And this one is surprisingly one of the toughest so far. Need to think on this one more, but I love what Continuing Corruption did to boost the game play of Stockpile. Should part of the reasoning behind voting in this category be the necessity of the expansion? 

Best Party Game

• Codenames: Pictures– designed by Vlaada Chvátil; published by Czech Games Edition
• Captain Sonar – designed by Roberto Fraga & Yohan Lemonnier; published by Matagot
• Happy Salmon – designed by Ken Gruhl & Quentin Weir; published by North Star Games
• Junk Art – designed by Jay Cormier & Sen-Foong Lim; published by Pretzel Games
• Secret Hitler – designed by Mike Boxleiter, Tommy Maranges, & Max Temkin; published by Goat Wolf & Cabbage

I need to try Junk Art and Secret Hitler before really handicapping this one, but Happy Salmon is a lot of fun and will be hard to beat.
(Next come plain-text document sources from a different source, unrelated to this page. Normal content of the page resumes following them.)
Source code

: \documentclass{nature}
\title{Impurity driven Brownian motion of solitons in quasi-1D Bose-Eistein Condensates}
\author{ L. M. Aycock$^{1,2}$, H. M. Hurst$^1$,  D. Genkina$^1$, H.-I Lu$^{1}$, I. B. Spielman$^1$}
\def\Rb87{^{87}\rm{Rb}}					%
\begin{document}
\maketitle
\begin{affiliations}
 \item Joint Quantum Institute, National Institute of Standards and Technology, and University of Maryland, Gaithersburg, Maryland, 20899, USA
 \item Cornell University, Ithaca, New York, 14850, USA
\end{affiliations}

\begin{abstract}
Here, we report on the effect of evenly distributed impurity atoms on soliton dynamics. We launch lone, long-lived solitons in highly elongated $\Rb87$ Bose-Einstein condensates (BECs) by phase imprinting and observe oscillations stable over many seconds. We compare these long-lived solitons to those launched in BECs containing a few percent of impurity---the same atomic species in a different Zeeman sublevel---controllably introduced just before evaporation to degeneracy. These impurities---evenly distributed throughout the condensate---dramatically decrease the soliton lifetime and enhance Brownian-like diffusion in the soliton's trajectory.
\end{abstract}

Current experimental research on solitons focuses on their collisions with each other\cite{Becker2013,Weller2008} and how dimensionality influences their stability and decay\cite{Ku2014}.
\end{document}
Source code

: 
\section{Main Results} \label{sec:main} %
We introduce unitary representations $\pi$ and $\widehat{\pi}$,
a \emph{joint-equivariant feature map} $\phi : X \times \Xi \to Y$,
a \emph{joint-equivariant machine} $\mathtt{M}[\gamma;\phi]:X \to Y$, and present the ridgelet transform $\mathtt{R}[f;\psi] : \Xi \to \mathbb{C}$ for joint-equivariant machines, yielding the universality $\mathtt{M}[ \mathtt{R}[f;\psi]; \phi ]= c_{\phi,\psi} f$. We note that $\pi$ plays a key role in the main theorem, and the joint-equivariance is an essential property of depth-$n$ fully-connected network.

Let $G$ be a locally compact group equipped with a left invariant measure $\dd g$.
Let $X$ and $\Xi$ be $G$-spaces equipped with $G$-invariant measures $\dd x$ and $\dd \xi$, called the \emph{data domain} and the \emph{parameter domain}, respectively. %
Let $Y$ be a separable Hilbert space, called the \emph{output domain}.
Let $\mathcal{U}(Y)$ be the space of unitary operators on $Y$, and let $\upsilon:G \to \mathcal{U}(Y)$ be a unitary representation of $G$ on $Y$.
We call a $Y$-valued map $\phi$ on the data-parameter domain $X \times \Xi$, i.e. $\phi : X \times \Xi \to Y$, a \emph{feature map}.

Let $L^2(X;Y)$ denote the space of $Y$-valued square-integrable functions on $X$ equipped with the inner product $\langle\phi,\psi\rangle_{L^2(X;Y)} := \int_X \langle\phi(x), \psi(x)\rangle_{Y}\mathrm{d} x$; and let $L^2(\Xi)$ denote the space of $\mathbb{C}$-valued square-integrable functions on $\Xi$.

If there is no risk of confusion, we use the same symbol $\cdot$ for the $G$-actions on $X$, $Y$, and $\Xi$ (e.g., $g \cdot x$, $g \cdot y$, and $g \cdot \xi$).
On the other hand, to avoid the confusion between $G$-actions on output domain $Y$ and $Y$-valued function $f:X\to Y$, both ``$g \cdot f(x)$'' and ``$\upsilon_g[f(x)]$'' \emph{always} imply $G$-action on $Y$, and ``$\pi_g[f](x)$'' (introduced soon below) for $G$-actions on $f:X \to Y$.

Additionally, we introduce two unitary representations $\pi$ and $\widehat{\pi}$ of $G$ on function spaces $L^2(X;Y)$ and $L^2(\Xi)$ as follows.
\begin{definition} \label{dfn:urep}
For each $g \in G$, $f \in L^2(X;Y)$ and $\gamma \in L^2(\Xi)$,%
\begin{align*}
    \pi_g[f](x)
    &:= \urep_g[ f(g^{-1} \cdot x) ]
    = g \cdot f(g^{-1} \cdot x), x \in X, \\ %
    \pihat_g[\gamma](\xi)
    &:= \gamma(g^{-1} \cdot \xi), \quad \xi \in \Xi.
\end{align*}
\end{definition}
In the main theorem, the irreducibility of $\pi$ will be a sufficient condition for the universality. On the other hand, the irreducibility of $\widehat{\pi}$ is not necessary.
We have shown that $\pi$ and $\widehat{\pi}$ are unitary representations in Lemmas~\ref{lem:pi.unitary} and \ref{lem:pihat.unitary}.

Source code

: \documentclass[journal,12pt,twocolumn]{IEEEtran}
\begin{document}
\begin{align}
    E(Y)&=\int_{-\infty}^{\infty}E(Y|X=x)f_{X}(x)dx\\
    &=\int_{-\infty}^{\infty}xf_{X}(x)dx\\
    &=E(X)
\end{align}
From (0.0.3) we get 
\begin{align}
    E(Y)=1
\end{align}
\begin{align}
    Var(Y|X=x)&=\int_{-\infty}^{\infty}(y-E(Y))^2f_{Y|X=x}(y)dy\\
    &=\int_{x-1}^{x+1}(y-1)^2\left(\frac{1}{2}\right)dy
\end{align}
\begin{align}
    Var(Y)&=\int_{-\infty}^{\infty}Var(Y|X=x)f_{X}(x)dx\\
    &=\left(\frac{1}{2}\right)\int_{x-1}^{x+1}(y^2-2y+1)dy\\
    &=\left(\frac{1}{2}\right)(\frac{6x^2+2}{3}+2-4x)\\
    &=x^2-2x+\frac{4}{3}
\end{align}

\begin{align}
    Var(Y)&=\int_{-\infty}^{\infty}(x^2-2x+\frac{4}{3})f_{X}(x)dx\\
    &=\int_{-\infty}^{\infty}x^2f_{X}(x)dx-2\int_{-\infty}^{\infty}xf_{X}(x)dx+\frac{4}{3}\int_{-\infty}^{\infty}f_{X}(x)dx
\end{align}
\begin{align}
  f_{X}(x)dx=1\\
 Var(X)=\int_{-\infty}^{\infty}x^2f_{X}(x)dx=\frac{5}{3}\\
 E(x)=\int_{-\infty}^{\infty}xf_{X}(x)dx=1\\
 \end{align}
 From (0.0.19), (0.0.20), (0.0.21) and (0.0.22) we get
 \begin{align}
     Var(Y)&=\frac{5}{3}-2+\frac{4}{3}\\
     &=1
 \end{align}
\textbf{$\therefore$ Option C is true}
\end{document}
Heck, Alex from the Dukes of Dice played this one ’round the world! 
Best Cooperative Game

• Arkham Horror: The Card Game – designed by Nate French & Matthew Newman; published by Fantasy Flight Games
• Harry Potter: Hogwarts Battle – designed by Forrest-Pruzan Creative, Kami Mandell, & Andrew Wolf; published by USAopoly
• Mansions of Madness, 2nd Edtion – designed by Nikki Valens; published by Fantasy Flight Games
• Mechs vs. Minions – designed by Chris Cantrell, Rick Ernst, Stone Librande, Prashant Saraswat, & Nathan Tiras; published by Riot Games
• Pandemic: Reign of Cthulhu – designed by Matt Leacock & Chuck D. Yager; published by Z-Man Games

Snarky comment of the week — “Have you even played Pandemic: ROC?” Reply: “Do I really need to?”   Snark aside, this might be one of the strongest categories, as each has great merit. My gut feeling here is that Mechs v Minions fans want it to win at least one or two categories, and this one seems to fit here. But man, that Rougarou!

Best Family Game

• Harry Potter: Hogwarts Battle – designed by Forrest-Pruzan Creative, Kami Mandell, & Andrew Wolf; published by USAopoly
• Ice Cool – designed by Brian Gomez; published by Brain Games
• Junk Art – designed by Jay Cormier & Sen-Foong Lim; published by Pretzel Games
• Karuba – designed by Rüdiger Dorn; published by HABA
• Sushi Go Party! – designed by Phil Walker-Harding; published by Gamewright

I have not heard much scuttlebutt on this one, so I have some investigation to do before calling a leader. Just based on my own plays, and the 2016 buzz, I would think Karuba has the initial advantage (lots of podcasts have this one highly rated), but Junk Art and Ice Cool have been darlings on Twitter.  Hmm, tough to call yet. I’ll try to get some more feedback and update, but let’s call it Karuba by a nose for now. 

Best Strategy Game

• A Feast for Odin – designed by Uwe Rosenberg; published by Z-Man Games
• Great Western Trail – designed by Alexander Pfister; published by Stronghold Games & eggertspiele
• Scythe – designed by Jamey Stegmaier; published by Stonemaier Games
• Star Wars: Rebellion – designed by Corey Konieczka; published by Fantasy Flight Games
• Terraforming Mars – designed by Jacob Fryxelius; published by Stronghold Games & FryxGames

And the debate rages on–does the Tower mean “Best Euro” by this category? Or just best strategy in a game? I think a list this long should have a category for the Euro players, and this is the one that fits the best. But that knocks out Rebellion, and it may have some of the best strategy of any of these games. Out of all of these, the one game that makes me replay in my head my moves with anticipation for the next game is definitely Scythe. But in the end, it is hard to think that Great Western Trail and Terraforming Mars are not amazingly designed strategic romps, so I’ll handicap them one and two, respectively…for now. 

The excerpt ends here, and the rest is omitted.